The most common race condition of that type that I see on this site relates to the handling of process IDs (PIDs) and signalling based on these.
Someone may be using ps
+grep
to get a PID for some named process, and then kill
to signal it. Between getting the PID and signalling it, the PID may have gone away. The use of pkill
minimizes the window for this bug to happen.
In other scenarios, holding on to a PID and expecting it to always refer to the same process over an extended length of time (for example, in a "PID file"), could cause signals to be sent to the wrong processes. This is because all Unix systems reuse PIDs.
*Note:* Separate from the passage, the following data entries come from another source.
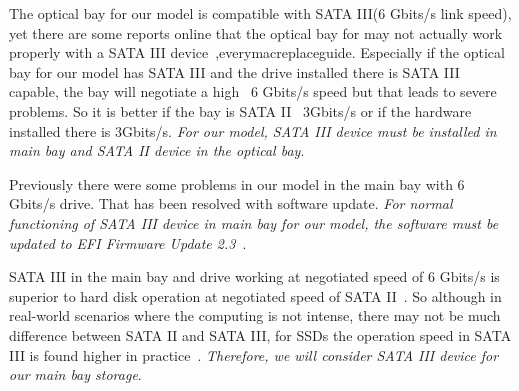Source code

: The optical bay for our model is compatible with SATA III(6 Gbits/s link speed), yet there are some reports online that the optical bay for \model may not actually work properly with a SATA III device~\cite{owcopsatabad,owcopsatabad2,owcsataissues,macrumoursssdreplaceguide,appleforssdissue},everymacreplaceguide. Especially if the optical bay for our model has SATA III and the drive installed there is SATA III capable, the bay will negotiate a high ~6 Gbits/s speed but that leads to severe problems. So it is better if the bay is SATA II ~3Gbits/s or if the hardware installed there is 3Gbits/s. \emph{ For our model, SATA III device must be installed in main bay and SATA II device in the optical bay}. 

Previously there were some problems in our model in the main bay with 6 Gbits/s drive. That has been resolved with software update. \emph{ For normal functioning of SATA III device in main bay for our model, the software must be updated to EFI Firmware Update 2.3~\cite{owcsataissues,appleefiupdate,appleefiupdate2}}.

SATA III in the main bay and drive working at negotiated speed of 6 Gbits/s is superior to hard disk operation at negotiated speed of SATA II~\cite{tomshardsataperf}. So although in real-world scenarios where the computing is not intense, there may not be much difference between SATA II and SATA III, for SSDs the operation speed in SATA III is found higher in practice~\cite{tomshardsatadiff,tomshardsatadiff2}. \emph{ Therefore, we will consider SATA III device for our main bay storage}.

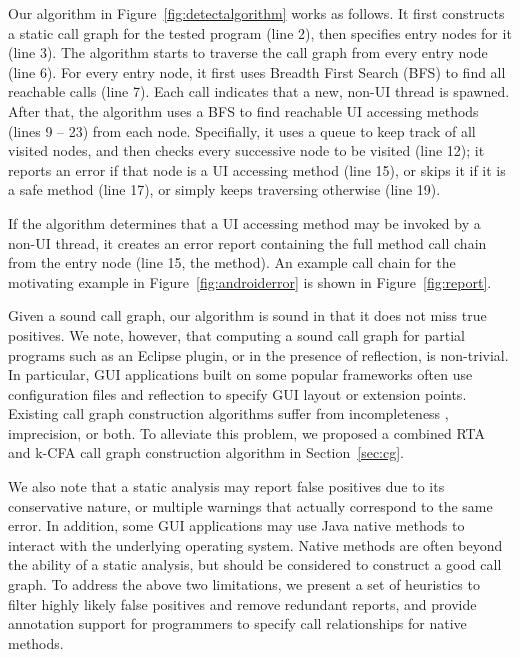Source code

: Our algorithm in Figure~\ref{fig:detectalgorithm} works as follows. It
first constructs a static call graph for the tested program (line 2),
then specifies entry nodes for it (line 3). The algorithm starts to traverse
the call graph from every entry node (line 6). For every entry node,
it first uses Breadth First Search (BFS) to find all reachable
 calls (line 7). Each  call
indicates that a new, non-UI thread is spawned.  After that, 
the algorithm uses a BFS to find reachable UI accessing methods (lines 9 -- 23)
from each  node.
Specifially, it uses a queue to keep track of all visited nodes, and
then checks every successive node to be visited (line 12);
it reports an error if that node
is a UI accessing method (line 15), or skips it if it is
a safe method (line 17), or simply keeps traversing otherwise (line 19).

If the algorithm determines that a UI accessing method may be invoked
by a non-UI thread, it creates an error report containing the full
method call chain from the entry node (line 15, the 
method). An example call chain for
the motivating example in Figure~\ref{fig:androiderror} is shown
in Figure~\ref{fig:report}.

Given a sound call graph, our algorithm is sound in that it does not
miss true positives. We note, however, that computing a sound
call graph for partial programs such as an Eclipse plugin,
or in the presence of reflection, is non-trivial. 
In particular, GUI applications built on some popular frameworks
often use configuration files and reflection to specify GUI layout
or extension points.
Existing call graph construction algorithms suffer from incompleteness
, imprecision, or both.  To alleviate this problem, 
we proposed a combined RTA
and k-CFA call graph construction algorithm in Section~\ref{sec:cg}.


We also note that a static analysis may report false positives due
to its conservative nature, or multiple warnings that actually correspond to
the same error. In addition, some GUI applications may use
Java native methods to interact with the underlying operating system.
Native methods are often beyond the ability of a static analysis, but
should be considered to construct a good call graph. To address the
above two limitations, we present a set of heuristics to filter
highly likely false positives and remove redundant reports, and provide
annotation support for programmers to specify call relationships for
 native methods.


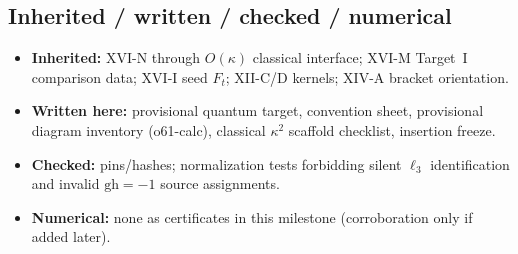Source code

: \subsection{Inherited / written / checked / numerical}
\begin{itemize}
\item \textbf{Inherited:} XVI-N through $O(\kappa)$ classical interface; XVI-M Target~I
comparison data; XVI-I seed $F_t$; XII-C/D kernels; XIV-A bracket orientation.
\item \textbf{Written here:} provisional quantum target, convention sheet, provisional
diagram inventory (o61-calc), classical $\kappa^2$ scaffold checklist, insertion freeze.
\item \textbf{Checked:} pins/hashes; normalization tests forbidding silent $\ell_3$ identification
and invalid $\mathrm{gh}=-1$ source assignments.
\item \textbf{Numerical:} none as certificates in this milestone (corroboration only if added later).
\end{itemize}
Another common issue is file locking, i.e. using the filesystem to provide a locking mechanism for multi process synchronization and critical sections. One may, for example test whether some "lock file" exists, and if it doesn't, create it and thereby "get the lock". In-between checking for file existence and creating the lock file, there is a window of opportunity for some other process to also realize that the lock file doesn't exist:
while [ -e "$lockfile" ]; do
sleep 10
done
touch "$lockfile"
echo 'got lock' # or did I?
# do work
rm -f "$lockfile"
The solution in this case is to use a dedicated file-locking tool like flock
, or to use a lock directory, since mkdir
is atomic:
while ! mkdir "$lockdir" 2>/dev/null; do
sleep 10
done
echo 'got lock'
# do work
rmdir "$lockdir"
This still would not work reliable on networking filesystems such as NFS, as these do not provide atomic operations for directory creation.
There are doubtlessly many other examples.